That was my plan but never could find anyone who needed work. By the time the property got so run down they just sold it rather then call in someone who knew what they were doing.


----------



## BC Carpenter (Dec 28, 2010)

Michaeljp86 said:


> That was my plan but never could find anyone who needed work. By the time the property got so run down they just sold it rather then call in someone who knew what they were doing.


Good to find a few different ones, so all your eggs aren't in one basket, so to speak. Especially if one starts haggling or paying slow, you can leave easily. Always good to have a plan B with these places, if possible.


----------



## Michaeljp86 (Apr 10, 2007)

BC Carpenter said:


> Good to find a few different ones, so all your eggs aren't in one basket, so to speak. Especially if one starts haggling or paying slow, you can leave easily. Always good to have a plan B with these places, if possible.


I know a guy who been in the business for about 40 years, he picked up some good ones. I bet close to 50% of his income.


----------



## BC Carpenter (Dec 28, 2010)

Michaeljp86 said:


> I know a guy who been in the business for about 40 years, he picked up some good ones. I bet close to 50% of his income.


yeah you should keep in touch with him, try and pick them up off him when he retires..


----------



## Dustincoc (Sep 14, 2011)

Michaeljp86 said:


> Its a bich working for landlords but I do sympathize with them.
> 
> One time in the middle of a raging blizzard at 12am a drunk drugged up idiot decided to rewire a TV and tripped a breaker. 35 miles one way in a blizzard to fix that. One time the same idiot decided to steal the window out of a brand new storm door on a apartment of a lady he didnt like. One time I walked through the yard and found a door knob. I guess the guy just got bored and decided to remove his doorknob and throw it in the yard. They leave the doors and windows open all winter and gripe because their electric heat is so expensive. They decide they can move people in to empty apartments. They think they can drive anywhere on the property, even over the septic tanks. And my favorite is drains are known as majic holes you can dump whatever you want down them and its gone for eternity, tampons, bags of drugs, plastic bags, fetus, 2000lbs of lard, car parts, hair, more hair, and even more hair. Sometimes they even have a majic hole behind the couch, they can throw food and liquids back there and they are gone forever. I wont get into roaches or fleas.


:thumbsup: Yup! Definately true.

I've done this kind of work at several 50-ish unit complex's.
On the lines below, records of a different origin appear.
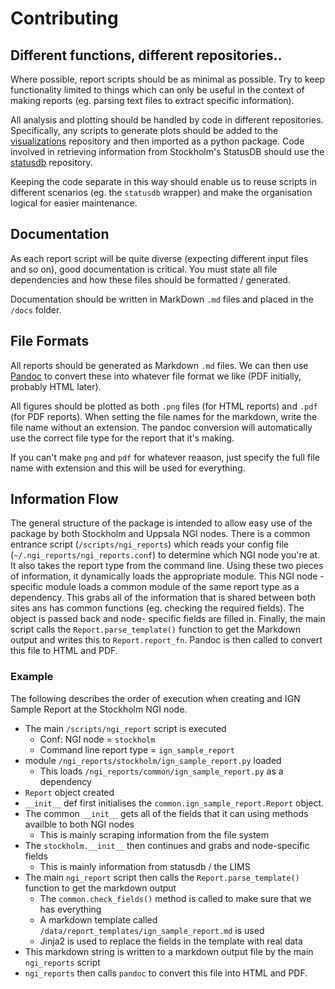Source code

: # Contributing

## Different functions, different repositories..

Where possible, report scripts should be as minimal as possible. Try to keep
functionality limited to things which can only be useful in the context of making
reports (eg. parsing text files to extract specific information).

All analysis and plotting should be handled by code in different repositories.
Specifically, any scripts to generate plots should be added to the
[visualizations](https://github.com/SciLifeLab/visualizations) repository and
then imported as a python package. Code involved in retrieving information
from Stockholm's StatusDB should use the
[statusdb](https://github.com/SciLifeLab/statusdb) repository.

Keeping the code separate in this way should enable us to reuse scripts
in different scenarios (eg. the `statusdb` wrapper) and make the
organisation logical for easier maintenance.


## Documentation
As each report script will be quite diverse (expecting different input files
and so on), good documentation is critical. You must state all file
dependencies and how these files should be formatted / generated.

Documentation should be written in MarkDown `.md` files and placed
in the `/docs` folder.

## File Formats
All reports should be generated as Markdown `.md` files. We can then
use [Pandoc](http://johnmacfarlane.net/pandoc/) to convert these into 
whatever file format we like (PDF initially, probably HTML later).

All figures should be plotted as both `.png` files (for HTML reports)
and `.pdf` (for PDF reports). When setting the file names for the
markdown, write the file name without an extension. The pandoc
conversion will automatically use the correct file type for the report
that it's making.

If you can't make `png` and `pdf` for whatever reaason, just
specify the full file name with extension and this will be used for
everything.

## Information Flow
The general structure of the package is intended to allow easy use of
the package by both Stockholm and Uppsala NGI nodes. There is a
common entrance script (`/scripts/ngi_reports`) which reads
your config file (`~/.ngi_reports/ngi_reports.conf`) to determine
which NGI node you're at. It also takes the report type from the command
line. Using these two pieces of information, it dynamically loads the
appropriate module. This NGI node - specific module loads a common
module of the same report type as a dependency. This grabs all of the
information that is shared between both sites ans has common functions
(eg. checking the required fields). The object is passed back and node-
specific fields are filled in. Finally, the main script calls the
`Report.parse_template()` function to get the Markdown output
and writes this to `Report.report_fn`. Pandoc is then called to convert
this file to HTML and PDF.

### Example
The following describes the order of execution when creating and IGN Sample
Report at the Stockholm NGI node.

* The main `/scripts/ngi_report` script is executed
    * Conf: NGI node = `stockholm`
    * Command line report type = `ign_sample_report`
* module `/ngi_reports/stockholm/ign_sample_report.py` loaded
    * This loads `/ngi_reports/common/ign_sample_report.py` as a dependency
* `Report` object created
* `__init__` def first initialises the `common.ign_sample_report.Report` object.
* The common `__init__` gets all of the fields that it can using methods availble to both NGI nodes
    * This is mainly scraping information from the file system
* The `stockholm.__init__` then continues and grabs and node-specific fields
    * This is mainly information from statusdb / the LIMS
* The main `ngi_report` script then calls the `Report.parse_template()` function to get the markdown output
    * The  `common.check_fields()` method is called to make sure that we has everything
    * A markdown template called `/data/report_templates/ign_sample_report.md` is used
    * Jinja2 is used to replace the fields in the template with real data
* This markdown string is written to a markdown output file by the main `ngi_reports` script
* `ngi_reports` then calls `pandoc` to convert this file into HTML and PDF.




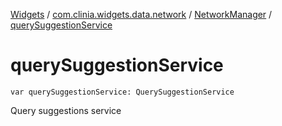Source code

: [Widgets](../../index.md) / [com.clinia.widgets.data.network](../index.md) / [NetworkManager](index.md) / [querySuggestionService](./query-suggestion-service.md)

# querySuggestionService

`var querySuggestionService: QuerySuggestionService`

Query suggestions service

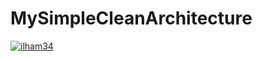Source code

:# MySimpleCleanArchitecture
[![ilham34](https://circleci.com/ilham34/MySimpleCleanArchitecture2.svg?style=svg)](https://app.circleci.com/pipelines/ilham34/MySimpleCleanArchitecture2)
Once had a tenant just walk right into my apartment without knocking. You can also expect tenants to go to you with their problems instead of to management who they are supposed to go through. Also expect some unusual request. One guy we had move in recently we had to build a sloped bed for. Most landlord's I've dealt with just want any problems solved they don't care how you do it(as long as it doesn't cost them money.) See this thread for an example: Link

The pay definately isn't that good either. First place I was at I was paid $9/hr and was expected to supply all the tools and also had to pay the regular rent for the apartment. The place I'm at now(Sort of, laid off) pay's $8.50 but they supply the tools. This definately not the kind of work you do to get rich.


----------



## BC Carpenter (Dec 28, 2010)

Depends though, at the moment I'm working as an employee for a large property management company right now, doing suite reno's and maintenance..Making a proper wage, benefits. Just wanted to say that it's not all dead end bad jobs in this industry.

Bit of a different situation though, we have normal working hours, dealing with tenants is the problem of the building managers. I don't live on site or on call or anything like that, just part of the maintenance/suite reno crew.


----------



## Michaeljp86 (Apr 10, 2007)

Dustincoc said:


> :thumbsup: Yup! Definately true.
> 
> I've done this kind of work at several 50-ish unit complex's. Once had a tenant just walk right into my apartment without knocking. You can also expect tenants to go to you with their problems instead of to management who they are supposed to go through. Also expect some unusual request. One guy we had move in recently we had to build a sloped bed for. Most landlord's I've dealt with just want any problems solved they don't care how you do it(as long as it doesn't cost them money.) See this thread for an example: Link
> 
> The pay definately isn't that good either. First place I was at I was paid $9/hr and was expected to supply all the tools and also had to pay the regular rent for the apartment. The place I'm at now(Sort of, laid off) pay's $8.50 but they supply the tools. This definately not the kind of work you do to get rich.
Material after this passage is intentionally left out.